The antagonistic potential was evaluated for each species based on dual confrontation plate assay carried out as described for the RNA extraction, except the plate were not covered with cellophane. The evaluation of the plates was carried out after 10 days of incubation (see Figure 1) and the growth of Trichoderma against itself was set up as a zero inhibition rate. The growth inhibition of R. solani was calculated implying that the distance between the plugs of both fungi is 100%. The inhibition of growth was calculated as a percentage of Trichoderma growth subtracted for a correction of the growth against itself. Overgrowth of the prey was calculated similarly using the distance between the R. solani plug and the confrontation zone with Trichoderma as 100%, and the growth of Trichoderma over the R. solani mycelium was then calculated as a percentage of overgrowth.

T. atroviride and T. virens were cultivated and harvested as described for the microarrays. DNase treated (DNase I, RNase free; Fermentas) RNA (5 μg) was reverse transcribed with the RevertAid™ First Strand cDNA Kit (Fermentas) according to the manufacturer’s protocol with a combination of the provided oligo(dT) and random hexamer primers.

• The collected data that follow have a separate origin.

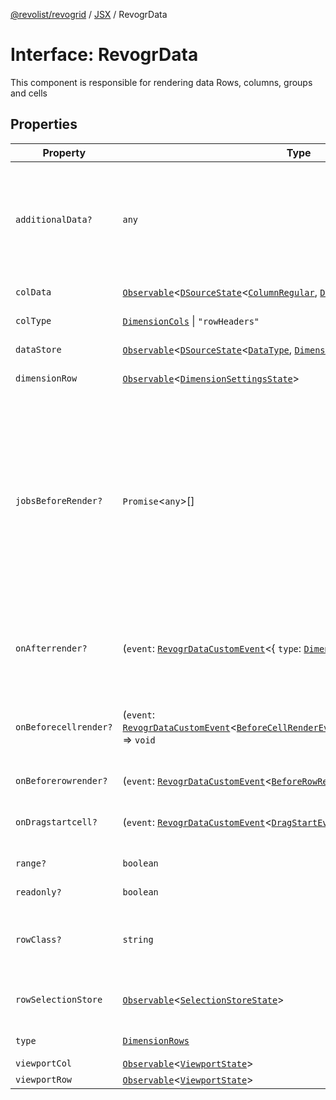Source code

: [@revolist/revogrid](README.md) / [JSX](Namespace.JSX.md) / RevogrData

# Interface: RevogrData

This component is responsible for rendering data
Rows, columns, groups and cells

## Properties

| Property | Type | Description | Defined in |
| ------ | ------ | ------ | ------ |
| `additionalData?` | `any` | Additional data to pass to renderer Used in plugins such as vue or react to pass root app entity to cells | [src/components.d.ts:1603](https://github.com/revolist/revogrid/blob/703fa47ec13d35676d07f3192b2741384647a863/src/components.d.ts#L1603) |
| `colData` | [`Observable`](TypeAlias.Observable.md)\<[`DSourceState`](TypeAlias.DSourceState.md)\<[`ColumnRegular`](Interface.ColumnRegular.md), [`DimensionCols`](TypeAlias.DimensionCols.md)\>\> | Column source | [src/components.d.ts:1607](https://github.com/revolist/revogrid/blob/703fa47ec13d35676d07f3192b2741384647a863/src/components.d.ts#L1607) |
| `colType` | [`DimensionCols`](TypeAlias.DimensionCols.md) \| `"rowHeaders"` | Column data type | [src/components.d.ts:1611](https://github.com/revolist/revogrid/blob/703fa47ec13d35676d07f3192b2741384647a863/src/components.d.ts#L1611) |
| `dataStore` | [`Observable`](TypeAlias.Observable.md)\<[`DSourceState`](TypeAlias.DSourceState.md)\<[`DataType`](TypeAlias.DataType.md), [`DimensionRows`](TypeAlias.DimensionRows.md)\>\> | Data rows source | [src/components.d.ts:1615](https://github.com/revolist/revogrid/blob/703fa47ec13d35676d07f3192b2741384647a863/src/components.d.ts#L1615) |
| `dimensionRow` | [`Observable`](TypeAlias.Observable.md)\<[`DimensionSettingsState`](Interface.DimensionSettingsState.md)\> | Dimension settings Y | [src/components.d.ts:1619](https://github.com/revolist/revogrid/blob/703fa47ec13d35676d07f3192b2741384647a863/src/components.d.ts#L1619) |
| `jobsBeforeRender?` | `Promise`\<`any`\>[] | Prevent rendering until job is done. Can be used for initial rendering performance improvement. When several plugins require initial rendering this will prevent double initial rendering. | [src/components.d.ts:1623](https://github.com/revolist/revogrid/blob/703fa47ec13d35676d07f3192b2741384647a863/src/components.d.ts#L1623) |
| `onAfterrender?` | (`event`: [`RevogrDataCustomEvent`](Interface.RevogrDataCustomEvent.md)\<\{ `type`: [`DimensionRows`](TypeAlias.DimensionRows.md); \}\>) => `void` | When data render finished for the designated type | [src/components.d.ts:1627](https://github.com/revolist/revogrid/blob/703fa47ec13d35676d07f3192b2741384647a863/src/components.d.ts#L1627) |
| `onBeforecellrender?` | (`event`: [`RevogrDataCustomEvent`](Interface.RevogrDataCustomEvent.md)\<[`BeforeCellRenderEvent`](Interface.BeforeCellRenderEvent.md)\<[`ColumnDataSchemaModel`](TypeAlias.ColumnDataSchemaModel.md)\>\>) => `void` | Before each cell render function. Allows to override cell properties | [src/components.d.ts:1631](https://github.com/revolist/revogrid/blob/703fa47ec13d35676d07f3192b2741384647a863/src/components.d.ts#L1631) |
| `onBeforerowrender?` | (`event`: [`RevogrDataCustomEvent`](Interface.RevogrDataCustomEvent.md)\<[`BeforeRowRenderEvent`](Interface.BeforeRowRenderEvent.md)\<`any`\>\>) => `void` | Before each row render | [src/components.d.ts:1635](https://github.com/revolist/revogrid/blob/703fa47ec13d35676d07f3192b2741384647a863/src/components.d.ts#L1635) |
| `onDragstartcell?` | (`event`: [`RevogrDataCustomEvent`](Interface.RevogrDataCustomEvent.md)\<[`DragStartEvent`](Interface.DragStartEvent.md)\>) => `void` | Event emitted on cell drag start | [src/components.d.ts:1639](https://github.com/revolist/revogrid/blob/703fa47ec13d35676d07f3192b2741384647a863/src/components.d.ts#L1639) |
| `range?` | `boolean` | Range allowed | [src/components.d.ts:1643](https://github.com/revolist/revogrid/blob/703fa47ec13d35676d07f3192b2741384647a863/src/components.d.ts#L1643) |
| `readonly?` | `boolean` | Readonly mode | [src/components.d.ts:1647](https://github.com/revolist/revogrid/blob/703fa47ec13d35676d07f3192b2741384647a863/src/components.d.ts#L1647) |
| `rowClass?` | `string` | Defines property from which to read row class | [src/components.d.ts:1651](https://github.com/revolist/revogrid/blob/703fa47ec13d35676d07f3192b2741384647a863/src/components.d.ts#L1651) |
| `rowSelectionStore` | [`Observable`](TypeAlias.Observable.md)\<[`SelectionStoreState`](TypeAlias.SelectionStoreState.md)\> | Selection, range, focus for row selection | [src/components.d.ts:1655](https://github.com/revolist/revogrid/blob/703fa47ec13d35676d07f3192b2741384647a863/src/components.d.ts#L1655) |
| `type` | [`DimensionRows`](TypeAlias.DimensionRows.md) | Row data type | [src/components.d.ts:1659](https://github.com/revolist/revogrid/blob/703fa47ec13d35676d07f3192b2741384647a863/src/components.d.ts#L1659) |
| `viewportCol` | [`Observable`](TypeAlias.Observable.md)\<[`ViewportState`](Interface.ViewportState.md)\> | Viewport X | [src/components.d.ts:1663](https://github.com/revolist/revogrid/blob/703fa47ec13d35676d07f3192b2741384647a863/src/components.d.ts#L1663) |
| `viewportRow` | [`Observable`](TypeAlias.Observable.md)\<[`ViewportState`](Interface.ViewportState.md)\> | Viewport Y | [src/components.d.ts:1667](https://github.com/revolist/revogrid/blob/703fa47ec13d35676d07f3192b2741384647a863/src/components.d.ts#L1667) |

All real-time PCR experiments were performed on a Bio-Rad (Hercules, CA) iCycler IQ. For the reaction the IQ SYBR Green Supermix (Bio-Rad, Hercules, CA) was prepared for 25 μl assays with standard MgCl₂ concentration (3 mM) and a final primer concentration of 100 nM each. Primers used are given in Additional file 1: Table S4. The amplification protocol consisted of an initial denaturation step (3 min at 95°C) followed by 40 cycles of denaturation (15 sec at 95°C), annealing (20 sec at 52 and 52.5°C for T. virens and T. atroviride respectively) and extension (72°C for 10 sec for both species). Tef1 gene which maintained constant over all conditions (± 20 relative %) was used as the normalizer. Determination of the PCR efficiency was performed using triplicate reactions from a dilution series of cDNA (1, 0.1, 10^-2 and 10^-3). Amplification efficiency was then calculated from the given slopes in the IQ5 Optical system Softwarev2.0. The qPCR were performed with the cDNA of 5 pooled biological replicates for each species and condition. Expression ratios were calculated using Livak test model 56 and are given in the Additional file 1: Table S4. Zero values for qPCR indicate the expression levels between |log₂ (ratio)| > 1.5 as these were not treated as significantly regulated in the microarray analysis.